What about those sentences? Are they right? They're written by me.

I wrote them using the "_*that is*_" as "claro/digamos".


----------



## Forero

Sorry, Hector9, those sentences don't work.


----------



## blasita

Estoy de acuerdo con Ogeido en que 'es decir' y 'o sea' son sinónimos (más o menos = 'in other words'). Forero, mi opinión es que tus últimas dos oraciones se podrían traducir indistintamente como 'es decir' y 'o sea'.

Creo que en esos casos, personalmente lo hubiera traducido como 'esto/eso es', pero también puede ser lo que los otros foreros dicen. Lo de traducirlo como 'claro' yo no lo tenía/ni todavía tengo tan 'claro'.


----------



## Hector9

Forero said:


> Sorry, Hector9, those sentences don't work.



My sentences are a disaster


----------



## frida-nc

Only the fourth one sounds like something we would say.

_This guitar is mine, it's not from my father, that is._

I ran two hours yesterday--I ran most of the way, but had to walk a little, that is.
She's pretty, that is, she might even be called beautiful. (this one is a little strained; most would say "or")
I took the bus at 5:00 pm, at 5:07, that is.


----------



## Hector9

blasita said:


> Forero, mi opinión es que tus últimas dos oraciones se podrían traducir indistintamente como 'es decir' y 'o sea'.

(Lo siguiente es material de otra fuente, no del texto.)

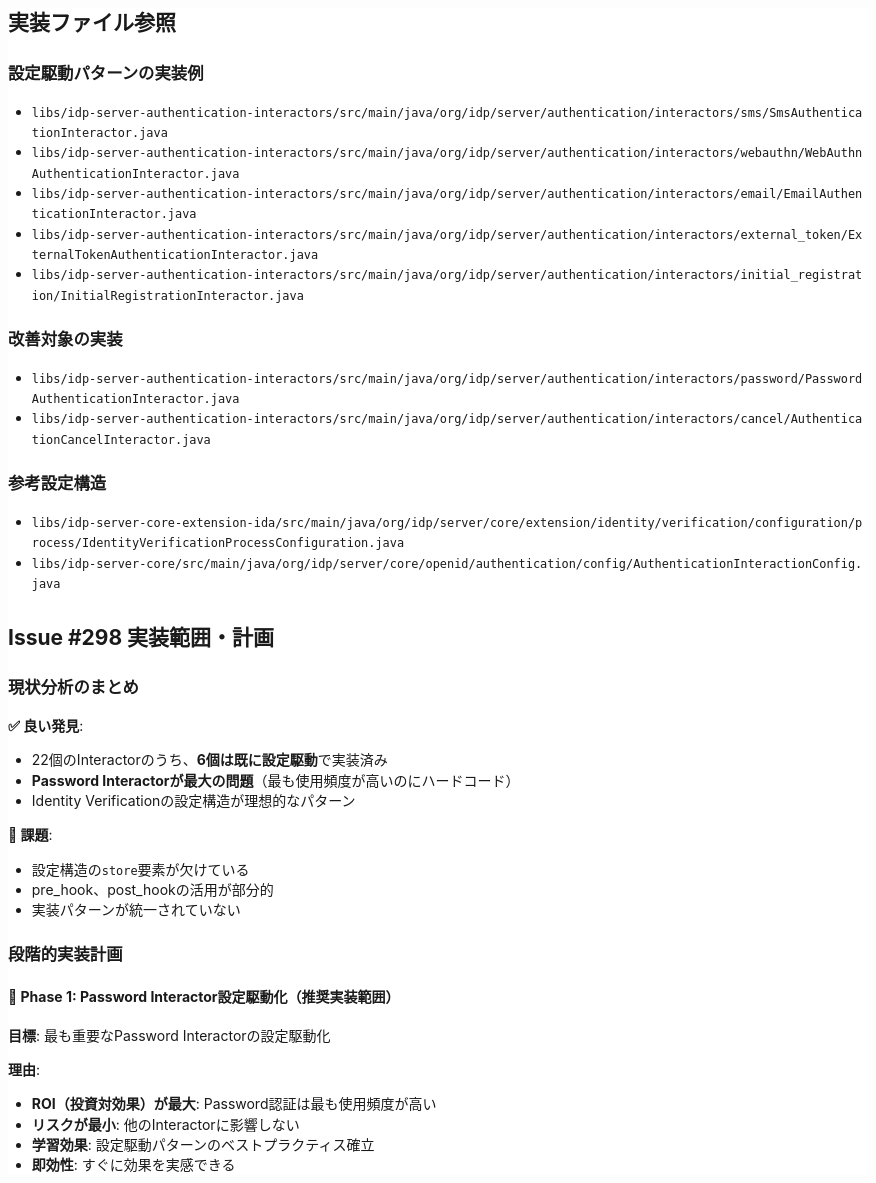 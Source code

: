 ## 実装ファイル参照

### 設定駆動パターンの実装例
- `libs/idp-server-authentication-interactors/src/main/java/org/idp/server/authentication/interactors/sms/SmsAuthenticationInteractor.java`
- `libs/idp-server-authentication-interactors/src/main/java/org/idp/server/authentication/interactors/webauthn/WebAuthnAuthenticationInteractor.java`
- `libs/idp-server-authentication-interactors/src/main/java/org/idp/server/authentication/interactors/email/EmailAuthenticationInteractor.java`
- `libs/idp-server-authentication-interactors/src/main/java/org/idp/server/authentication/interactors/external_token/ExternalTokenAuthenticationInteractor.java`
- `libs/idp-server-authentication-interactors/src/main/java/org/idp/server/authentication/interactors/initial_registration/InitialRegistrationInteractor.java`

### 改善対象の実装
- `libs/idp-server-authentication-interactors/src/main/java/org/idp/server/authentication/interactors/password/PasswordAuthenticationInteractor.java`
- `libs/idp-server-authentication-interactors/src/main/java/org/idp/server/authentication/interactors/cancel/AuthenticationCancelInteractor.java`

### 参考設定構造
- `libs/idp-server-core-extension-ida/src/main/java/org/idp/server/core/extension/identity/verification/configuration/process/IdentityVerificationProcessConfiguration.java`
- `libs/idp-server-core/src/main/java/org/idp/server/core/openid/authentication/config/AuthenticationInteractionConfig.java`

## Issue #298 実装範囲・計画

### 現状分析のまとめ

**✅ 良い発見**:
- 22個のInteractorのうち、**6個は既に設定駆動**で実装済み
- **Password Interactorが最大の問題**（最も使用頻度が高いのにハードコード）
- Identity Verificationの設定構造が理想的なパターン

**🔴 課題**:
- 設定構造の`store`要素が欠けている
- pre_hook、post_hookの活用が部分的
- 実装パターンが統一されていない

### 段階的実装計画

#### 🎯 Phase 1: Password Interactor設定駆動化（推奨実装範囲）

**目標**: 最も重要なPassword Interactorの設定駆動化

**理由**:
- **ROI（投資対効果）が最大**: Password認証は最も使用頻度が高い
- **リスクが最小**: 他のInteractorに影響しない
- **学習効果**: 設定駆動パターンのベストプラクティス確立
- **即効性**: すぐに効果を実感できる
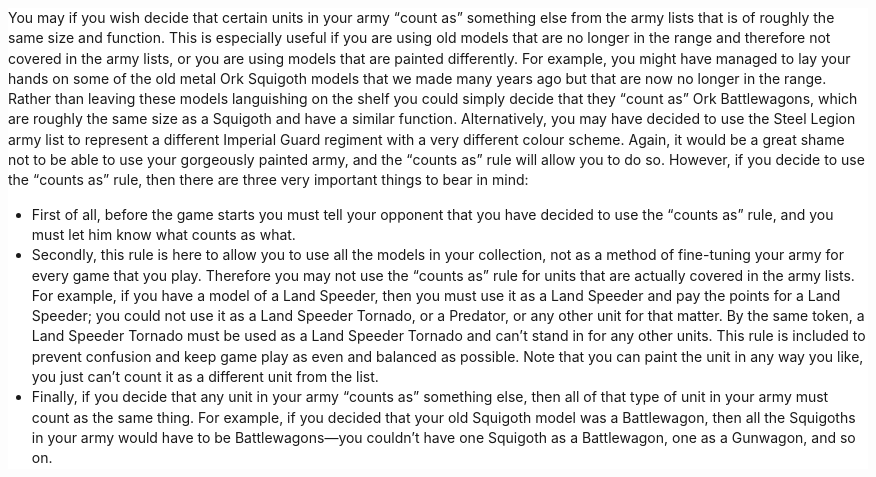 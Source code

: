 You may if you wish decide that certain units in your army <q>count as</q> something else from the army lists that is of roughly the same size and function. This is especially useful if you are using old models that are no longer in the range and therefore not covered in the army lists, or you are using models that are painted differently. For example, you might have managed to lay your hands on some of the old metal Ork Squigoth models that we made many years ago but that are now no longer in the range. Rather than leaving these models languishing on the shelf you could simply decide that they <q>count as</q> Ork Battlewagons, which are roughly the same size as a Squigoth and have a similar function. Alternatively, you may have decided to use the Steel Legion army list to represent a different Imperial Guard regiment with a very different colour scheme. Again, it would be a great shame not to be able to use your gorgeously painted army, and the <q>counts as</q> rule will allow you to do so. However, if you decide to use the <q>counts as</q> rule, then there are three very important things to bear in mind:

* First of all, before the game starts you must tell your opponent that you have decided to use the <q>counts as</q> rule, and you must let him know what counts as what.
* Secondly, this rule is here to allow you to use all the models in your collection, not as a method of fine-tuning your army for every game that you play. Therefore you may not use the <q>counts as</q> rule for units that are actually covered in the army lists. For example, if you have a model of a Land Speeder, then you must use it as a Land Speeder and pay the points for a Land Speeder; you could not use it as a Land Speeder Tornado, or a Predator, or any other unit for that matter. By the same token, a Land Speeder Tornado must be used as a Land Speeder Tornado and can’t stand in for any other units. This rule is included to prevent confusion and keep game play as even and balanced as possible. Note that you can paint the unit in any way you like, you just can’t count it as a different unit from the list.
* Finally, if you decide that any unit in your army <q>counts as</q> something else, then all of that type of unit in your army must count as the same thing. For example, if you decided that your old Squigoth model was a Battlewagon, then all the Squigoths in your army would have to be Battlewagons—you couldn’t have one Squigoth as a Battlewagon, one as a Gunwagon, and so on.
</div>
</section>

Yo pensé lo mismo, la última yo lo hubiera traducido como "_es decir_", pero pensé que era el único que lo pensaba así.


----------



## Hector9

frida-nc said:


> Only the last one sounds like something we would say.
> 
> I ran two hours yesterday--I ran most of the way, but had to walk a little, that is.
> She's pretty, that is, she might even be called beautiful. (this one is a little strained; most would say "or")
> I took the bus at 5:00 pm, at 5:07, that is.



So I'm on a big problem, because I wrote all of them taking "*that is*" as "_claro_" (like the sentence of the "_she is_ a _housewife when she's not teaching English, that is_")


----------



## Forero

El _that_ que significa "claro" requiere una idea expresada primero y luego clarificada.


----------



## ogeido

Hector, para saber cuándo utilizar "that is" en contextos como estos, debes primero comprender el matiz y/o significado que tiene "claro" en estas oraciones. Quizás en Argentina no se utilice muy a menudo esta palabra para tales situaciones y por eso tal vez te genera algo de trabajo entender esto. A ver si te puedo ayudar a comprender mejor este lío con lo siguiente:

 En las frases en español, en vez de "claro", agrégales "pero" entre ambas cláusulas, pues más o menos ese es el significado que las oraciones con "that is" (posicionado al final) poseen, aunque eso sí, en inglés "that is" entrega un matiz de corrección y/o complementación a lo que ya previamente se ha dicho, tal como algunos aquí ya han explicado:

- "Ella es dueña de casa; pero cuando no está enseñando inglés."    *bastante similar a* : " she is a housewife - when she's not teaching English, that is."

- "Te parecerá de gran ayuda; pero si ella no está muy ocupada" _(o más bien, "siempre y cuando ella no esté...")   *similar a :  *_"You’ll find her very helpful – if she’s not too busy, that is."


Lo del "pero" lo hago nada más para que entiendas el matiz y la circunstancias en las que esto se da, en otros casos podrías poner "aunque" u otra preposición, pues como te digo, todo lo anterior es nada más para intentar ayudarte a entender mejor esto.




blasita said:


> Lo de traducirlo como 'claro' yo no lo tenía/ni todavía tengo tan 'claro'.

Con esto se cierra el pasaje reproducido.